This will be a series to enlighten you about the reality of what it is like to be in a long distance relationship with a Korean soldier. Follow these links for Part 2.
I have been struggling for the past month to find any other insightful blogs about other’s experiences with dating a Korean guy in the Republic of Korean Army (ROKA). So I thought I would share my experience to hopefully reach out to anyone else in a similar situation. Or if you’re just curious about what it is like dating a Korean soldier please continue reading!
Firstly, it’s important to know that all Korean men aged between 18-30 are obligated to enlist and serve their military conscription. I found Talk to me in Korean’s Youtube Video helpful in explaining a bit more about what life in the military would be for Korean men. Their mandatory military service can range from 21-24 months, depending if they’re enlisted in the Armed Forces, Air Force or Marine Corp and their assigned duty.
My boyfriend is stationed at a base near the Demilitarised Zone (DMZ) and is a sniper and a paratrooper (jump master) in the ROKA. Yes, I know very cool! When I first found out, I was amazed. I admired his self-determination and dedication to his duty. It has been hard for me to come across articles that can give insight into what he does. Fortunately, this article by Yonhap News Agency gave me clarity, as my boyfriend is also a Sergeant First Class who trains and performs these drills.

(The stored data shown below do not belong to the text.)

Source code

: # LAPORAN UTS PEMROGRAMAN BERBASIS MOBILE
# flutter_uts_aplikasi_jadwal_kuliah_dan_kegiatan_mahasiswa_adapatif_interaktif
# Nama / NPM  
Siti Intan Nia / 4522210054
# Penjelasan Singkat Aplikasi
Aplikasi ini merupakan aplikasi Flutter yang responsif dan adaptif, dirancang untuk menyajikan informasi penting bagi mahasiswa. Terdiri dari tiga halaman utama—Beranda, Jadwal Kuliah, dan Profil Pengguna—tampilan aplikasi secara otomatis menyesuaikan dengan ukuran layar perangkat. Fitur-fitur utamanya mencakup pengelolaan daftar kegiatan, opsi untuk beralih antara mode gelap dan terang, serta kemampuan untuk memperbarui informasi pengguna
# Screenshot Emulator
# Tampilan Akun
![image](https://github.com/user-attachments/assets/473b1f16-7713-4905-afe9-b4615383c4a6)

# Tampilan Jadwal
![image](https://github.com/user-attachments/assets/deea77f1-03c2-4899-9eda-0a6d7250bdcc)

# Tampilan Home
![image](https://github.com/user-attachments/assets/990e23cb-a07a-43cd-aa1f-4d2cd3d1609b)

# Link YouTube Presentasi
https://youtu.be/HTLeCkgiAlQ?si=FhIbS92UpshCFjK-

I was skeptical in the beginning to be in a serious relationship with my boyfriend when I found out that he was still serving his conscription and his service wouldn’t end until September (on top of our language barrier). Being in a long distance relationship with someone is hard enough as it is. But being in an LDR with someone in the army is even worse.
As I am no longer living in South Korea, I cannot call or video chat with him, as there is a specific application they can only use in the army. So our only form of communication is through Facebook (which is not too bad). I recently found out that technology in the army is outdated, as he can’t even view videos I send him because the computer is too old! However, he can only contact me during his allocated free time, which is roughly 6pm-8pm on weekdays and the majority of the day on weekends. The time difference between South Korea and Australia is not an issue for us as I am only 2 hours behind, so he is one of the last people I talk to before I fall asleep.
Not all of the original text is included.